SUPPLIED RECORDS |
*** Block opens ***

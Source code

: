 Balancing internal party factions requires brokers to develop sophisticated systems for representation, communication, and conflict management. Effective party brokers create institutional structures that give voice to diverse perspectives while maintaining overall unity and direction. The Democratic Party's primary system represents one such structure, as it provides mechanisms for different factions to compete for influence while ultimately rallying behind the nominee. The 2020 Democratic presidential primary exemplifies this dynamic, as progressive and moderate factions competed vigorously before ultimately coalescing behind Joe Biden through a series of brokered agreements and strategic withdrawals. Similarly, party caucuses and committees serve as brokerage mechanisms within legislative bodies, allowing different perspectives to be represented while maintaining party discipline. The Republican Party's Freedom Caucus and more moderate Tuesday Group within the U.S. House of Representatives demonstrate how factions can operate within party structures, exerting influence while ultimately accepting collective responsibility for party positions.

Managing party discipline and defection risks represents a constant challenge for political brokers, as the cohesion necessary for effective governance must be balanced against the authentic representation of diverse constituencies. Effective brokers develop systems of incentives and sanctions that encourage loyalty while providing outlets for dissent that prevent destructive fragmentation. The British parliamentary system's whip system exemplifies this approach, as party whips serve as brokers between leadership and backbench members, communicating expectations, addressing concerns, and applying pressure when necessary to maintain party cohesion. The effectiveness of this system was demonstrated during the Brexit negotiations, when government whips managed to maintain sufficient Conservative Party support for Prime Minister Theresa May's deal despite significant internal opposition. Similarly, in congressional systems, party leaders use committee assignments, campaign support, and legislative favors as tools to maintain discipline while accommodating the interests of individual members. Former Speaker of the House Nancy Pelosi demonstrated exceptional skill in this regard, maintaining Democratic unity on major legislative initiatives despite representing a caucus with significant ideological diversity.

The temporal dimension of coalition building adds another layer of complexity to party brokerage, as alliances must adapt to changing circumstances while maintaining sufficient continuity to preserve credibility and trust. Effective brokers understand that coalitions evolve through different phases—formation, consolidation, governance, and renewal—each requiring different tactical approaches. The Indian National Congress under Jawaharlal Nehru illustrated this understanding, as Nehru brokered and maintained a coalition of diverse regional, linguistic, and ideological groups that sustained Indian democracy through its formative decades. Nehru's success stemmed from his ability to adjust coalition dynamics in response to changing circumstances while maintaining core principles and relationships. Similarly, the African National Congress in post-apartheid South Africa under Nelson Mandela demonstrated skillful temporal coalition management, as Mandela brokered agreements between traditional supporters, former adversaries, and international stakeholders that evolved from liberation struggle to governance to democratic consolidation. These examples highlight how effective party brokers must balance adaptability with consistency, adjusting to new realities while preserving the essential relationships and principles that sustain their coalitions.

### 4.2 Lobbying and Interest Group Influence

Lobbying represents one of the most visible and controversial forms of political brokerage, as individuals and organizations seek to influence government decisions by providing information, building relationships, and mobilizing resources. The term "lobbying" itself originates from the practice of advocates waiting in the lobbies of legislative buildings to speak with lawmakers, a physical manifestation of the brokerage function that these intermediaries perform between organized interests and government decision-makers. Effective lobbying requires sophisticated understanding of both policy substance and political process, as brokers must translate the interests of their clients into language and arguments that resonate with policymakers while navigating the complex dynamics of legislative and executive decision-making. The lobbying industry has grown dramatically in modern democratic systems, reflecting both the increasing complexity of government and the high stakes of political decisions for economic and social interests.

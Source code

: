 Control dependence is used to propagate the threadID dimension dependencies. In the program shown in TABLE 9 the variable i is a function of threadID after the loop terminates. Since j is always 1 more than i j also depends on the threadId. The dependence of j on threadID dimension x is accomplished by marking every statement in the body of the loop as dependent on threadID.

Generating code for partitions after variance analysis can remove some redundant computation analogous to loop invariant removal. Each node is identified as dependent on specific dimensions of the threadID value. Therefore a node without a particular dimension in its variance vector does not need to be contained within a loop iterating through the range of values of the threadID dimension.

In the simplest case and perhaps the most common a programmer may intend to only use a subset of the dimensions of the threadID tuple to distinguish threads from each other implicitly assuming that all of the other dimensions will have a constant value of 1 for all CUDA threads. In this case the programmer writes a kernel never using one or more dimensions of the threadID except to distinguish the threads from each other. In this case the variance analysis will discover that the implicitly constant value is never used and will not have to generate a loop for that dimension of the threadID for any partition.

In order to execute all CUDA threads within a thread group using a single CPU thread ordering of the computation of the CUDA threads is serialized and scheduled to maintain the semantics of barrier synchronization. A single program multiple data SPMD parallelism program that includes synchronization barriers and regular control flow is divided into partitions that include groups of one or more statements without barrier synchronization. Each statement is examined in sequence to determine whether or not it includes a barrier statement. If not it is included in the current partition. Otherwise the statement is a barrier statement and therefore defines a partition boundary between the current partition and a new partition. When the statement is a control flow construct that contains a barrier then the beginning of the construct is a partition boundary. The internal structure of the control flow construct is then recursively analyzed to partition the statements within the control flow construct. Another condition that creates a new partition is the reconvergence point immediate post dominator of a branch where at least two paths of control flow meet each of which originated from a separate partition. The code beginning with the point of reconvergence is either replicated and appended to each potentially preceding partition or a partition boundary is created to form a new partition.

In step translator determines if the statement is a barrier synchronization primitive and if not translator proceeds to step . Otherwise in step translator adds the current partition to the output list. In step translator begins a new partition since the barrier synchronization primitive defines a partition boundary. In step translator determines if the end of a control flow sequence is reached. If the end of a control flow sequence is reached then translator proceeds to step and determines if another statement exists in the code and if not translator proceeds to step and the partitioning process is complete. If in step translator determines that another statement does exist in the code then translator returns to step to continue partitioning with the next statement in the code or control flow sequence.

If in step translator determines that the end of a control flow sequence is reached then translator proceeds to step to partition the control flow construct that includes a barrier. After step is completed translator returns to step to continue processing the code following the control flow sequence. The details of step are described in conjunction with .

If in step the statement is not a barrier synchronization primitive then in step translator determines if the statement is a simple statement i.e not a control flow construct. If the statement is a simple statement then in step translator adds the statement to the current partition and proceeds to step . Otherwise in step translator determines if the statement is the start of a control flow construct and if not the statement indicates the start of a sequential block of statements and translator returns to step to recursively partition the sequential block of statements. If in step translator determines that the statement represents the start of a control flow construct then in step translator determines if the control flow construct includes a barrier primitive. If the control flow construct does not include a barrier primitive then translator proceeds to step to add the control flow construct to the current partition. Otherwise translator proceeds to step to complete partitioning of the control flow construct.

*** Block closes ***

Your answer should be the records themselves, returned word for word.

REPLY |
Source code

: Balancing internal party factions requires brokers to develop sophisticated systems for representation, communication, and conflict management. Effective party brokers create institutional structures that give voice to diverse perspectives while maintaining overall unity and direction. The Democratic Party's primary system represents one such structure, as it provides mechanisms for different factions to compete for influence while ultimately rallying behind the nominee. The 2020 Democratic presidential primary exemplifies this dynamic, as progressive and moderate factions competed vigorously before ultimately coalescing behind Joe Biden through a series of brokered agreements and strategic withdrawals. Similarly, party caucuses and committees serve as brokerage mechanisms within legislative bodies, allowing different perspectives to be represented while maintaining party discipline. The Republican Party's Freedom Caucus and more moderate Tuesday Group within the U.S. House of Representatives demonstrate how factions can operate within party structures, exerting influence while ultimately accepting collective responsibility for party positions.

Managing party discipline and defection risks represents a constant challenge for political brokers, as the cohesion necessary for effective governance must be balanced against the authentic representation of diverse constituencies. Effective brokers develop systems of incentives and sanctions that encourage loyalty while providing outlets for dissent that prevent destructive fragmentation. The British parliamentary system's whip system exemplifies this approach, as party whips serve as brokers between leadership and backbench members, communicating expectations, addressing concerns, and applying pressure when necessary to maintain party cohesion. The effectiveness of this system was demonstrated during the Brexit negotiations, when government whips managed to maintain sufficient Conservative Party support for Prime Minister Theresa May's deal despite significant internal opposition. Similarly, in congressional systems, party leaders use committee assignments, campaign support, and legislative favors as tools to maintain discipline while accommodating the interests of individual members. Former Speaker of the House Nancy Pelosi demonstrated exceptional skill in this regard, maintaining Democratic unity on major legislative initiatives despite representing a caucus with significant ideological diversity.

The temporal dimension of coalition building adds another layer of complexity to party brokerage, as alliances must adapt to changing circumstances while maintaining sufficient continuity to preserve credibility and trust. Effective brokers understand that coalitions evolve through different phases—formation, consolidation, governance, and renewal—each requiring different tactical approaches. The Indian National Congress under Jawaharlal Nehru illustrated this understanding, as Nehru brokered and maintained a coalition of diverse regional, linguistic, and ideological groups that sustained Indian democracy through its formative decades. Nehru's success stemmed from his ability to adjust coalition dynamics in response to changing circumstances while maintaining core principles and relationships. Similarly, the African National Congress in post-apartheid South Africa under Nelson Mandela demonstrated skillful temporal coalition management, as Mandela brokered agreements between traditional supporters, former adversaries, and international stakeholders that evolved from liberation struggle to governance to democratic consolidation. These examples highlight how effective party brokers must balance adaptability with consistency, adjusting to new realities while preserving the essential relationships and principles that sustain their coalitions.

### 4.2 Lobbying and Interest Group Influence

Lobbying represents one of the most visible and controversial forms of political brokerage, as individuals and organizations seek to influence government decisions by providing information, building relationships, and mobilizing resources. The term "lobbying" itself originates from the practice of advocates waiting in the lobbies of legislative buildings to speak with lawmakers, a physical manifestation of the brokerage function that these intermediaries perform between organized interests and government decision-makers. Effective lobbying requires sophisticated understanding of both policy substance and political process, as brokers must translate the interests of their clients into language and arguments that resonate with policymakers while navigating the complex dynamics of legislative and executive decision-making. The lobbying industry has grown dramatically in modern democratic systems, reflecting both the increasing complexity of government and the high stakes of political decisions for economic and social interests.

Source code

: Control dependence is used to propagate the threadID dimension dependencies. In the program shown in TABLE 9 the variable i is a function of threadID after the loop terminates. Since j is always 1 more than i j also depends on the threadId. The dependence of j on threadID dimension x is accomplished by marking every statement in the body of the loop as dependent on threadID.

Generating code for partitions after variance analysis can remove some redundant computation analogous to loop invariant removal. Each node is identified as dependent on specific dimensions of the threadID value. Therefore a node without a particular dimension in its variance vector does not need to be contained within a loop iterating through the range of values of the threadID dimension.

In the simplest case and perhaps the most common a programmer may intend to only use a subset of the dimensions of the threadID tuple to distinguish threads from each other implicitly assuming that all of the other dimensions will have a constant value of 1 for all CUDA threads. In this case the programmer writes a kernel never using one or more dimensions of the threadID except to distinguish the threads from each other. In this case the variance analysis will discover that the implicitly constant value is never used and will not have to generate a loop for that dimension of the threadID for any partition.

In order to execute all CUDA threads within a thread group using a single CPU thread ordering of the computation of the CUDA threads is serialized and scheduled to maintain the semantics of barrier synchronization. A single program multiple data SPMD parallelism program that includes synchronization barriers and regular control flow is divided into partitions that include groups of one or more statements without barrier synchronization. Each statement is examined in sequence to determine whether or not it includes a barrier statement. If not it is included in the current partition. Otherwise the statement is a barrier statement and therefore defines a partition boundary between the current partition and a new partition. When the statement is a control flow construct that contains a barrier then the beginning of the construct is a partition boundary. The internal structure of the control flow construct is then recursively analyzed to partition the statements within the control flow construct. Another condition that creates a new partition is the reconvergence point immediate post dominator of a branch where at least two paths of control flow meet each of which originated from a separate partition. The code beginning with the point of reconvergence is either replicated and appended to each potentially preceding partition or a partition boundary is created to form a new partition.

In step translator determines if the statement is a barrier synchronization primitive and if not translator proceeds to step . Otherwise in step translator adds the current partition to the output list. In step translator begins a new partition since the barrier synchronization primitive defines a partition boundary. In step translator determines if the end of a control flow sequence is reached. If the end of a control flow sequence is reached then translator proceeds to step and determines if another statement exists in the code and if not translator proceeds to step and the partitioning process is complete. If in step translator determines that another statement does exist in the code then translator returns to step to continue partitioning with the next statement in the code or control flow sequence.

If in step translator determines that the end of a control flow sequence is reached then translator proceeds to step to partition the control flow construct that includes a barrier. After step is completed translator returns to step to continue processing the code following the control flow sequence. The details of step are described in conjunction with .

If in step the statement is not a barrier synchronization primitive then in step translator determines if the statement is a simple statement i.e not a control flow construct. If the statement is a simple statement then in step translator adds the statement to the current partition and proceeds to step . Otherwise in step translator determines if the statement is the start of a control flow construct and if not the statement indicates the start of a sequential block of statements and translator returns to step to recursively partition the sequential block of statements. If in step translator determines that the statement represents the start of a control flow construct then in step translator determines if the control flow construct includes a barrier primitive. If the control flow construct does not include a barrier primitive then translator proceeds to step to add the control flow construct to the current partition. Otherwise translator proceeds to step to complete partitioning of the control flow construct.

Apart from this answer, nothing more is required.